Cabinet minister 'on collision course' with Government over cross border power lines
A cabinet minister has “absolutely no confidence” that the North-South electricity interconnector between Meath and Armagh will ever happen.
Regina Doherty is on a collision course with her own government after claiming the long delayed project should now be scrapped.
Her statement comes despite a report brought to Cabinet last week by Communications Minister Denis Naughten which supported the economic and technical case for using pylons rather than putting cables underground.
Officially the Government has said it will not now intervene in EirGrid’s plans to build the cross border power lines.
However, Ms Doherty, who is a TD for Meath, said today that the arguments being made why the interconnector is needed are a “smokescreen”.
She said claims by groups like IBEC that it will help attract business are not true.
Speaking to Michael Reade on LMFM, Ms Doherty said Denis Naughten has “no choice” but to support the project, but “the rest of us in Ireland are very aware that there are immense vulnerabilities in this project”.
She said the plan has “far more” benefits for Northern Ireland than it does for the Republic and even those are “diminishing month by month”.
Supporters of the project say it will provide a second high-capacity all-Ireland interconnector, ensuring the long-term supply and enhancing services to business.
But Ms Doherty said: “ I have absolutely no confidence that this project will ever be delivered.”
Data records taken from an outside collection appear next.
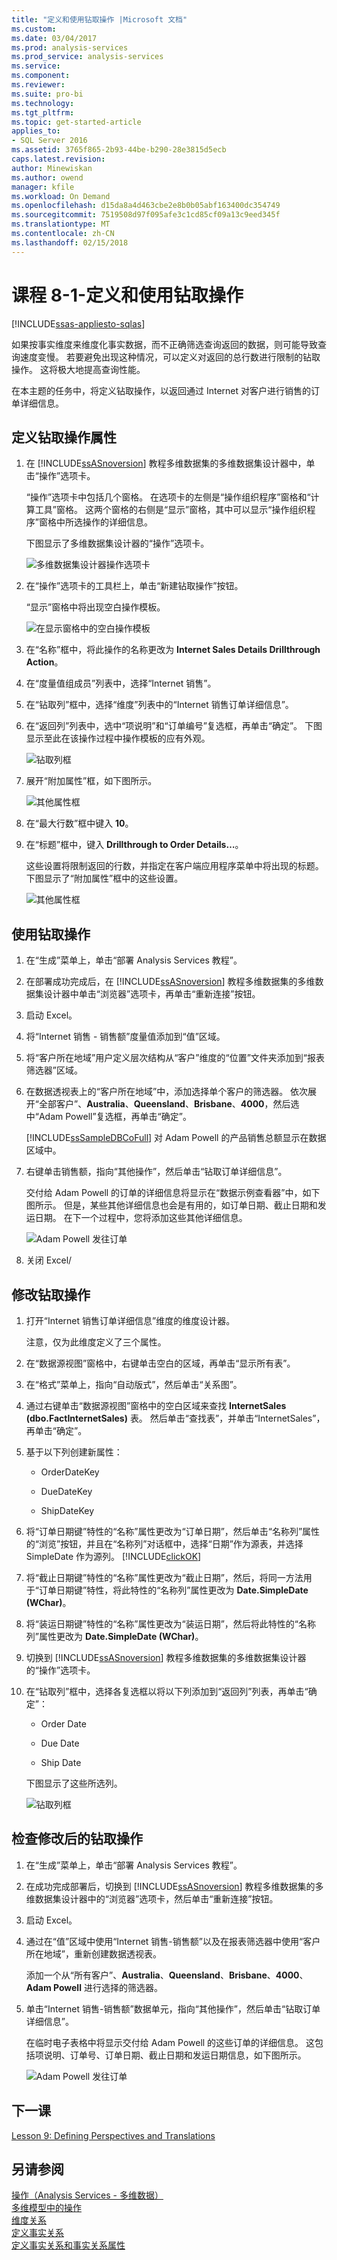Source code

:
 ```yaml
---
title: "定义和使用钻取操作 |Microsoft 文档"
ms.custom: 
ms.date: 03/04/2017
ms.prod: analysis-services
ms.prod_service: analysis-services
ms.service: 
ms.component: 
ms.reviewer: 
ms.suite: pro-bi
ms.technology: 
ms.tgt_pltfrm: 
ms.topic: get-started-article
applies_to:
- SQL Server 2016
ms.assetid: 3765f865-2b93-44be-b290-28e3815d5ecb
caps.latest.revision: 
author: Minewiskan
ms.author: owend
manager: kfile
ms.workload: On Demand
ms.openlocfilehash: d15da8a4d463cbe2e8b0b05abf163400dc354749
ms.sourcegitcommit: 7519508d97f095afe3c1cd85cf09a13c9eed345f
ms.translationtype: MT
ms.contentlocale: zh-CN
ms.lasthandoff: 02/15/2018
---
```

# <a name="lesson-8-1---defining-and-using-a-drillthrough-action"></a>课程 8-1-定义和使用钻取操作
[!INCLUDE[ssas-appliesto-sqlas](../includes/ssas-appliesto-sqlas.md)]

如果按事实维度来维度化事实数据，而不正确筛选查询返回的数据，则可能导致查询速度变慢。 若要避免出现这种情况，可以定义对返回的总行数进行限制的钻取操作。 这将极大地提高查询性能。  
  
在本主题的任务中，将定义钻取操作，以返回通过 Internet 对客户进行销售的订单详细信息。  
  
## <a name="defining-the-drillthrough-action-properties"></a>定义钻取操作属性  
  
1.  在 [!INCLUDE[ssASnoversion](../includes/ssasnoversion-md.md)] 教程多维数据集的多维数据集设计器中，单击“操作”选项卡。  
  
    “操作”选项卡中包括几个窗格。 在选项卡的左侧是“操作组织程序”窗格和“计算工具”窗格。 这两个窗格的右侧是“显示”窗格，其中可以显示“操作组织程序”窗格中所选操作的详细信息。  
  
    下图显示了多维数据集设计器的“操作”选项卡。  
  
    ![多维数据集设计器操作选项卡](../analysis-services/media/l8-action1.gif "多维数据集设计器操作选项卡")  
  
2.  在“操作”选项卡的工具栏上，单击“新建钻取操作”按钮。  
  
    “显示”窗格中将出现空白操作模板。  
  
    ![在显示窗格中的空白操作模板](../analysis-services/media/l8-action2.gif "空的操作在显示窗格中的模板")  
  
3.  在“名称”框中，将此操作的名称更改为 **Internet Sales Details Drillthrough Action**。  
  
4.  在“度量值组成员”列表中，选择“Internet 销售”。  
  
5.  在“钻取列”框中，选择“维度”列表中的“Internet 销售订单详细信息”。  
  
6.  在“返回列”列表中，选中“项说明”和“订单编号”复选框，再单击“确定”。 下图显示至此在该操作过程中操作模板的应有外观。  
  
    ![钻取列框](../analysis-services/media/l8-action3.gif "钻取列中")  
  
7.  展开“附加属性”框，如下图所示。  
  
    ![其他属性框](../analysis-services/media/l8-action4.gif "其他属性框")  
  
8.  在“最大行数”框中键入 **10**。  
  
9. 在“标题”框中，键入 **Drillthrough to Order Details…**。  
  
    这些设置将限制返回的行数，并指定在客户端应用程序菜单中将出现的标题。 下图显示了“附加属性”框中的这些设置。  
  
    ![其他属性框](../analysis-services/media/l8-action5.gif "其他属性框")  
  
## <a name="using-the-drillthrough-action"></a>使用钻取操作  
  
1.  在“生成”菜单上，单击“部署 Analysis Services 教程”。  
  
2.  在部署成功完成后，在 [!INCLUDE[ssASnoversion](../includes/ssasnoversion-md.md)] 教程多维数据集的多维数据集设计器中单击“浏览器”选项卡，再单击“重新连接”按钮。  
  
3.  启动 Excel。  
  
4.  将“Internet 销售 - 销售额”度量值添加到“值”区域。  
  
5.  将“客户所在地域”用户定义层次结构从“客户”维度的“位置”文件夹添加到“报表筛选器”区域。  
  
6.  在数据透视表上的“客户所在地域”中，添加选择单个客户的筛选器。 依次展开“全部客户”、**Australia**、**Queensland**、**Brisbane**、**4000**，然后选中“Adam Powell”复选框，再单击“确定”。  
  
    [!INCLUDE[ssSampleDBCoFull](../includes/sssampledbcofull-md.md)] 对 Adam Powell 的产品销售总额显示在数据区域中。  
  
7.  右键单击销售额，指向“其他操作”，然后单击“钻取订单详细信息”。  
  
    交付给 Adam Powell 的订单的详细信息将显示在“数据示例查看器”中，如下图所示。 但是，某些其他详细信息也会是有用的，如订单日期、截止日期和发运日期。 在下一个过程中，您将添加这些其他详细信息。  
  
    ![Adam Powell 发往订单](../analysis-services/media/l8-action6.gif "到 Adam Powell 已发货的订单")  
  
8.  关闭 Excel/  
  
## <a name="modifying-the-drillthrough-action"></a>修改钻取操作  
  
1.  打开“Internet 销售订单详细信息”维度的维度设计器。  
  
    注意，仅为此维度定义了三个属性。  
  
2.  在“数据源视图”窗格中，右键单击空白的区域，再单击“显示所有表”。  
  
3.  在“格式”菜单上，指向“自动版式”，然后单击“关系图”。  
  
4.  通过右键单击“数据源视图”窗格中的空白区域来查找 **InternetSales (dbo.FactInternetSales)** 表。 然后单击“查找表”，并单击“InternetSales”，再单击“确定”。  
  
5.  基于以下列创建新属性：  
  
    -   OrderDateKey  
  
    -   DueDateKey  
  
    -   ShipDateKey  
  
6.  将“订单日期键”特性的“名称”属性更改为“订单日期”，然后单击“名称列”属性的“浏览”按钮，并且在“名称列”对话框中，选择“日期”作为源表，并选择 SimpleDate 作为源列。 [!INCLUDE[clickOK](../includes/clickok-md.md)]  
  
7.  将“截止日期键”特性的“名称”属性更改为“截止日期”，然后，将同一方法用于“订单日期键”特性，将此特性的“名称列”属性更改为 **Date.SimpleDate (WChar)**。  
  
8.  将“装运日期键”特性的“名称”属性更改为“装运日期”，然后将此特性的“名称列”属性更改为 **Date.SimpleDate (WChar)**。  
  
9. 切换到 [!INCLUDE[ssASnoversion](../includes/ssasnoversion-md.md)] 教程多维数据集的多维数据集设计器的“操作”选项卡。  
  
10. 在“钻取列”框中，选择各复选框以将以下列添加到“返回列”列表，再单击“确定”：  
  
    -   Order Date  
  
    -   Due Date  
  
    -   Ship Date  
  
    下图显示了这些所选列。  
  
    ![钻取列框](../analysis-services/media/l8-action7.gif "钻取列中")  
  
## <a name="reviewing-the-modified-drillthrough-action"></a>检查修改后的钻取操作  
  
1.  在“生成”菜单上，单击“部署 Analysis Services 教程”。  
  
2.  在成功完成部署后，切换到 [!INCLUDE[ssASnoversion](../includes/ssasnoversion-md.md)] 教程多维数据集的多维数据集设计器中的“浏览器”选项卡，然后单击“重新连接”按钮。  
  
3.  启动 Excel。  
  
4.  通过在“值”区域中使用“Internet 销售-销售额”以及在报表筛选器中使用“客户所在地域”，重新创建数据透视表。  
  
    添加一个从“所有客户”、**Australia**、**Queensland**、**Brisbane**、**4000**、**Adam Powell** 进行选择的筛选器。  
  
5.  单击“Internet 销售-销售额”数据单元，指向“其他操作”，然后单击“钻取订单详细信息”。  
  
    在临时电子表格中将显示交付给 Adam Powell 的这些订单的详细信息。 这包括项说明、订单号、订单日期、截止日期和发运日期信息，如下图所示。  
  
    ![Adam Powell 发往订单](../analysis-services/media/l8-action8.gif "到 Adam Powell 已发货的订单")  
  
## <a name="next-lesson"></a>下一课  
[Lesson 9: Defining Perspectives and Translations](../analysis-services/lesson-9-defining-perspectives-and-translations.md)  
  
## <a name="see-also"></a>另请参阅  
[操作（Analysis Services - 多维数据）](../analysis-services/multidimensional-models/actions-analysis-services-multidimensional-data.md)  
[多维模型中的操作](../analysis-services/multidimensional-models/actions-in-multidimensional-models.md)  
[维度关系](../analysis-services/multidimensional-models-olap-logical-cube-objects/dimension-relationships.md)  
[定义事实关系](../analysis-services/lesson-5-2-defining-a-fact-relationship.md)  
[定义事实关系和事实关系属性](../analysis-services/multidimensional-models/define-a-fact-relationship-and-fact-relationship-properties.md)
Asked whether she was in a difficult position as part of the Government backing the plan, Ms Doherty said her first responsibility is to the people of her constituency.
“It’s up to me to aid the interests of the people and move those interests along.”
She added: “I will continue to bring their opposition to the highest table in this country.”
Fianna Fáil TD Thomas Byrne slammed the approach being taken Ms Doherty today, saying she was trying to “wash her hands” of the issue.
Mr Byrne, who also opposes the pylons, said it is not possible for a Cabinet minister to be advocating against government policy.
“There’s no way a Cabinet minster can say anything other than government policy.
“Regina likes to just get through the gaps. I’d have no difficulty saying it to her face,” he said.